WBW14: The Pinot Noir was white!

For the theme of the fourteenth edition of Wine Blogging Wednesday, and my second participation, Jens of Cincinnati Wine Garage proposed a New New-World Pinot Noir. The idea was to try “a Pinot Noir from someplace other than France or the West Coast of the United States -- New New World.” Jens suggested some other wine regions like Chile, Spain, Australia and New York, as “a great opportunity to explore an old varietal in some new locations and then compare them to the usual suspects.” Being in an Italian mood these days (and if Spain is in the list, why not Italy?), It seemed to me that Pinot Nero, a type of wine that is still largely undervalued and unknown, would fit the definition perfectly. Italy can be one of the oldest wine countries of the world, it sees today more revolutionary changes than many New World wine regions.

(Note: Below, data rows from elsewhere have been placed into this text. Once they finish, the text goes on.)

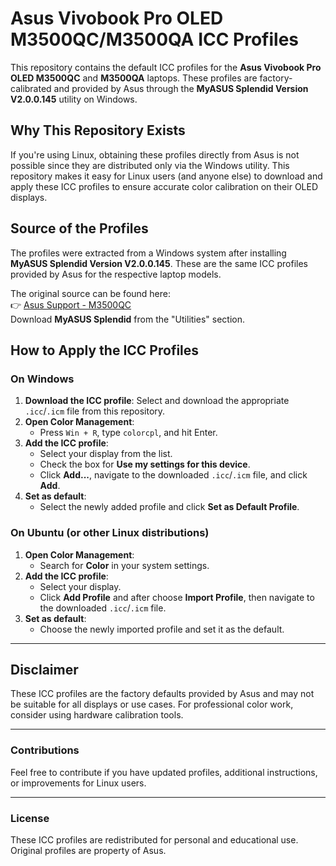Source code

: # Asus Vivobook Pro OLED M3500QC/M3500QA ICC Profiles

This repository contains the default ICC profiles for the **Asus Vivobook Pro OLED M3500QC** and **M3500QA** laptops. These profiles are factory-calibrated and provided by Asus through the **MyASUS Splendid Version V2.0.0.145** utility on Windows.

## Why This Repository Exists

If you're using Linux, obtaining these profiles directly from Asus is not possible since they are distributed only via the Windows utility. This repository makes it easy for Linux users (and anyone else) to download and apply these ICC profiles to ensure accurate color calibration on their OLED displays.

## Source of the Profiles

The profiles were extracted from a Windows system after installing **MyASUS Splendid Version V2.0.0.145**. These are the same ICC profiles provided by Asus for the respective laptop models.

The original source can be found here:  
👉 [Asus Support - M3500QC](https://www.asus.com/supportonly/m3500qc/helpdesk_download/)  
Download **MyASUS Splendid** from the "Utilities" section.

## How to Apply the ICC Profiles

### On Windows

1. **Download the ICC profile**: Select and download the appropriate `.icc`/`.icm`  file from this repository.
2. **Open Color Management**:
   - Press `Win + R`, type `colorcpl`, and hit Enter.
3. **Add the ICC profile**:
   - Select your display from the list.
   - Check the box for **Use my settings for this device**.
   - Click **Add...**, navigate to the downloaded `.icc`/`.icm`  file, and click **Add**.
4. **Set as default**:
   - Select the newly added profile and click **Set as Default Profile**.

### On Ubuntu (or other Linux distributions)

1. **Open Color Management**:
   - Search for **Color** in your system settings.
2. **Add the ICC profile**:
   - Select your display.
   - Click **Add Profile** and after choose **Import Profile**, then navigate to the downloaded `.icc`/`.icm` file.
3. **Set as default**:
   - Choose the newly imported profile and set it as the default.

---

## Disclaimer

These ICC profiles are the factory defaults provided by Asus and may not be suitable for all displays or use cases. For professional color work, consider using hardware calibration tools.

---

### Contributions

Feel free to contribute if you have updated profiles, additional instructions, or improvements for Linux users.

---

### License

These ICC profiles are redistributed for personal and educational use. Original profiles are property of Asus.
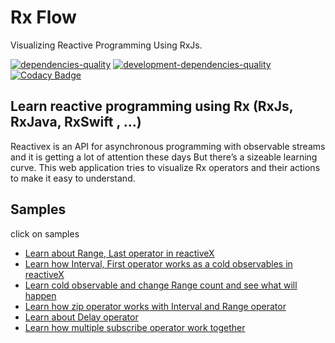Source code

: # Rx Flow

Visualizing Reactive Programming Using RxJs.

[![dependencies-quality]( https://david-dm.org/fingerpich/rx-flow.svg)](https://david-dm.org/fingerpich/rx-flow)
[![development-dependencies-quality](https://david-dm.org/fingerpich/rx-flow/dev-status.svg)](https://david-dm.org/fingerpich/rx-flow#info=devDependencies)
[![Codacy Badge](https://api.codacy.com/project/badge/Grade/3a50eeb043584886b60f961426032030)](https://www.codacy.com/app/zarei-bs/rx-studio?utm_source=github.com&amp;utm_medium=referral&amp;utm_content=fingerpich/rx-studio&amp;utm_campaign=Badge_Grade)

## Learn reactive programming using Rx (RxJs, RxJava, RxSwift , ...) 

Reactivex is an API for asynchronous programming with observable streams and it is getting a lot of attention these days
But there’s a sizeable learning curve.
This web application tries to visualize Rx operators and their actions to make it easy to understand.

## Samples

click on samples

 - [Learn about Range, Last operator in reactiveX](https://fingerpich.github.io/rx-flow/load/%7B%22nodes%22:%5B%7B%22id%22:2,%22x%22:348,%22y%22:233,%22node_type%22:%22Range%22,%22properties%22:%7B%22start%22:0,%22count%22:3%7D%7D,%7B%22id%22:3,%22x%22:606,%22y%22:234,%22node_type%22:%22Last%22,%22properties%22:%7B%22filter%22:0%7D%7D,%7B%22id%22:4,%22x%22:480,%22y%22:413,%22node_type%22:%22Subscribe%22,%22properties%22:%7B%7D%7D%5D,%22edges%22:%5B%7B%22source%22:2,%22target%22:3%7D,%7B%22source%22:3,%22target%22:4%7D%5D%7D)
 - [Learn how Interval, First operator works as a cold observables in reactiveX](https://fingerpich.github.io/rx-flow/load/{"nodes":[{"id":1,"x":649.5,"y":279,"node_type":"Subscribe","properties":{}},{"id":2,"x":389,"y":332,"node_type":"Interval","properties":{"interval":500}},{"id":3,"x":570,"y":483,"node_type":"First","properties":{"filter":0}}],"edges":[{"source":2,"target":3},{"source":3,"target":1}]})
 - [Learn cold observable and change Range count and see what will happen](https://fingerpich.github.io/rx-flow/load/{"nodes":[{"id":1,"x":579.5,"y":462,"node_type":"Subscribe","properties":{}},{"id":3,"x":579,"y":168,"node_type":"Filter","properties":{"filter":"3"}},{"id":4,"x":680,"y":311,"node_type":"First","properties":{"filter":0}},{"id":5,"x":399,"y":167,"node_type":"Map","properties":{"mapFunc":"1"}},{"id":7,"x":399,"y":471,"node_type":"Range","properties":{"start":1,"count":16}},{"id":8,"x":289,"y":312,"node_type":"Filter","properties":{"filter":"1"}}],"edges":[{"source":5,"target":3},{"source":3,"target":4},{"source":4,"target":1},{"source":7,"target":8},{"source":8,"target":5}]})
 - [Learn how zip operator works with Interval and Range operator](https://fingerpich.github.io/rx-flow/load/{"nodes":[{"id":1,"x":470.5,"y":382,"node_type":"Subscribe","properties":{}},{"id":2,"x":771,"y":253,"node_type":"Range","properties":{"start":10,"count":9}},{"id":3,"x":801,"y":506,"node_type":"Interval","properties":{"interval":500}},{"id":4,"x":658,"y":383,"node_type":"Zip","properties":{"fi":0}}],"edges":[{"source":3,"target":4},{"source":2,"target":4},{"source":4,"target":1}]})
 - [Learn about Delay operator](https://fingerpich.github.io/rx-flow/load/{"nodes":[{"id":1,"x":430,"y":333,"node_type":"Subscribe","properties":{}},{"id":2,"x":329,"y":172,"node_type":"Delay","properties":{"delay":1000}},{"id":3,"x":517,"y":86,"node_type":"Range","properties":{"start":0,"count":3}},{"id":4,"x":667,"y":327,"node_type":"Subscribe","properties":{}}],"edges":[{"source":2,"target":1},{"source":3,"target":4},{"source":3,"target":2}]})
 - [Learn how multiple subscribe operator work together](https://fingerpich.github.io/rx-flow/load/{"nodes":[{"id":1,"x":834,"y":366,"node_type":"Subscribe","properties":{}},{"id":2,"x":530,"y":103,"node_type":"Range","properties":{"start":0,"count":3}},{"id":3,"x":619,"y":383,"node_type":"Subscribe","properties":{}},{"id":4,"x":423,"y":378,"node_type":"Subscribe","properties":{}},{"id":5,"x":306,"y":162,"node_type":"Map","properties":{"mapFunc":0}},{"id":6,"x":197,"y":343,"node_type":"Subscribe","properties":{}},{"id":7,"x":752,"y":182,"node_type":"Last","properties":{"filter":0}}],"edges":[{"source":2,"target":4},{"source":2,"target":3},{"source":2,"target":5},{"source":5,"target":6},{"source":7,"target":1},{"source":2,"target":7}]})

My New Old-World Pinot Noir came from Oltrepò Pavese, an appellation located on the right bank of the Po river, in southwestern Lombardy. Oltrepò Pavese is not a very well-known wine region even if it has been one of Lombardy's most productive area since the Middle Ages. In these times, a large part of the wine production was shipped down the Po river to nearby Pavia, and then to Milan, which already represented an important consumer market. The region is also a leading source of Pinot Nero, often vinified in white to be used in local sparkling wines. But the 2003 Torti Pinot Nero, Vinificato in Bianco was not sparkling. I found the wine to be original with very distinctive aromas. It had a light golden yellow color, with a mild nose. On the palate, it was dry and mineral with some toasty aromas, surprisingly almost like a Champagne that would have lost its bubbles.

I was not as impressed with the other Pinot Nero of the evening, the 2002 Niedrist Blauburgunder, a real red wine this time. It came from Alto Adige, Italy's most northerly wine region, at the border of Austria. This is a German speaking country where Pinot Noir is called Blauburgunder. Most of the vineyards are steep and terraced, and lie along the Adige river and the Isarco Valley. With fresh summers, and hard winters, this is a cool place to grow Pinot Noir. It usually produces wines with moderate body and light fruity flavors. But this wine was different. It had a dark color, a subdued nose, oaky flavors on the palate, and not the fresh fruity aromas and the liveliness that I was expecting. With the wine, we ate a pork roast with apple and potatoes, a somewhat German-inspired recipe.

We went back to our Pinot Nero Bianco with the dessert, a simple but delicious galette called Broyé du Poitou. Broyé means crushed because the cake is so hard that according to the local tradition, you have to punch it with your fist to break it. The wine worked surprisingly well with the cake and we finished the all bottle...and the cake too!